クボタはあらゆるモノがネットにつながる「IoT」を使い水処理施設を遠隔監視するシステムを開発した。従来の遠隔監視サービスに比べ導入コストを半分以下にできる。国内の老朽化した施設の更新需要を取り込む。組織横断的に営業する体制も整え、2021年までに2500施設への新システム導入を目指す。
開発した「クボタスマートインフラストラクチャシステム(KSIS)」は設備に取り付けたセンサーで測定した水質、電流、振動などのデータをクボタのサーバーに蓄積。施設管理者はインターネットを通じてパソコンやタブレットから地図と連動した施設の稼働状況や故障の履歴を確認できる。水の流量などを確認して部品の摩耗具合を検知し、故障する前に部品交換などの対応ができるようになる。
同社は家庭から出る生活汚水を集めて下水処理場へ送る「マンホールポンプ」など小規模な下水道施設を中心に10年ほど前から監視サービスを手掛けてきた。約2000施設への導入実績があるが、各施設に通信設備やサーバーを設置するなど導入コストが高いのが難点だった。今回新たに低価格な通信端末の自社開発などを進め、他社や同社の従来サービスと比べ導入コストを5分の1~2分の1程度に抑えた。
営業面では機器を扱う水処理部門、水道管などのパイプシステム部門、メンテナンス部門が情報を共有し、一体で提案していく。部門ごとに分かれていたシステムも統一し、各施設の機器の情報を一元管理できるようにする。
クボタは大規模な下水処理場での無線通信技術に関し、NTTグループと共同で少ない消費電力で広域通信ができる「LPWA」技術の実証実験なども7月から始めた。これまで電波が届かなかった地下にある監視室と下水処理設備の間で通信できるようにし、遠隔監視や現場作業の効率化につなげる。18年4月以降の実用化を目指す。

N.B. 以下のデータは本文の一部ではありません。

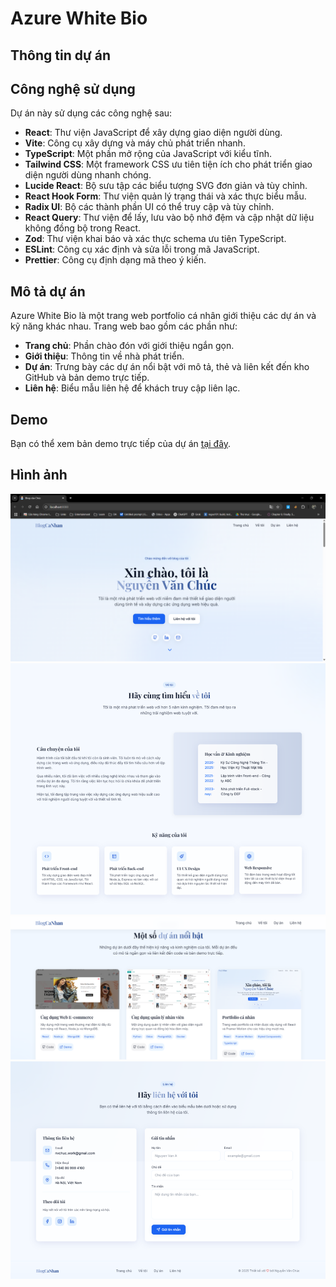 # Azure White Bio

## Thông tin dự án

## Công nghệ sử dụng

Dự án này sử dụng các công nghệ sau:

- **React**: Thư viện JavaScript để xây dựng giao diện người dùng.
- **Vite**: Công cụ xây dựng và máy chủ phát triển nhanh.
- **TypeScript**: Một phần mở rộng của JavaScript với kiểu tĩnh.
- **Tailwind CSS**: Một framework CSS ưu tiên tiện ích cho phát triển giao diện người dùng nhanh chóng.
- **Lucide React**: Bộ sưu tập các biểu tượng SVG đơn giản và tùy chỉnh.
- **React Hook Form**: Thư viện quản lý trạng thái và xác thực biểu mẫu.
- **Radix UI**: Bộ các thành phần UI có thể truy cập và tùy chỉnh.
- **React Query**: Thư viện để lấy, lưu vào bộ nhớ đệm và cập nhật dữ liệu không đồng bộ trong React.
- **Zod**: Thư viện khai báo và xác thực schema ưu tiên TypeScript.
- **ESLint**: Công cụ xác định và sửa lỗi trong mã JavaScript.
- **Prettier**: Công cụ định dạng mã theo ý kiến.

## Mô tả dự án

Azure White Bio là một trang web portfolio cá nhân giới thiệu các dự án và kỹ năng khác nhau. Trang web bao gồm các phần như:

- **Trang chủ**: Phần chào đón với giới thiệu ngắn gọn.
- **Giới thiệu**: Thông tin về nhà phát triển.
- **Dự án**: Trưng bày các dự án nổi bật với mô tả, thẻ và liên kết đến kho GitHub và bản demo trực tiếp.
- **Liên hệ**: Biểu mẫu liên hệ để khách truy cập liên lạc.

## Demo

Bạn có thể xem bản demo trực tiếp của dự án [tại đây](https://chucnguyen2k2.github.io/azure-white-bio-main).

## Hình ảnh

![Trang chủ](public/images/pic1.png)
![Trang về tôi](public/images/pic2.png)
![Trang về dự án](public/images/pic3.png)
![Trang liên hệ](public/images/pic4.png)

国内には水処理施設は数万施設あり、小規模施設も含めると10万を超えるとされる。人口減少に伴う市町村の合併などで水道事業者の統廃合が進み、合理化ニーズが高まっている。建設から40年以上が経過した施設も増えており、更新案件は今後増加するとみる。割安な遠隔監視サービスを武器に設備と一括で受注を狙う。
環境規制が強まっている海外でも売り込んでいく考えだ。工場廃水の規制が厳しくなっているミャンマーやマレーシアなど、東南アジアで水処理施設の新設需要が高まるとみている。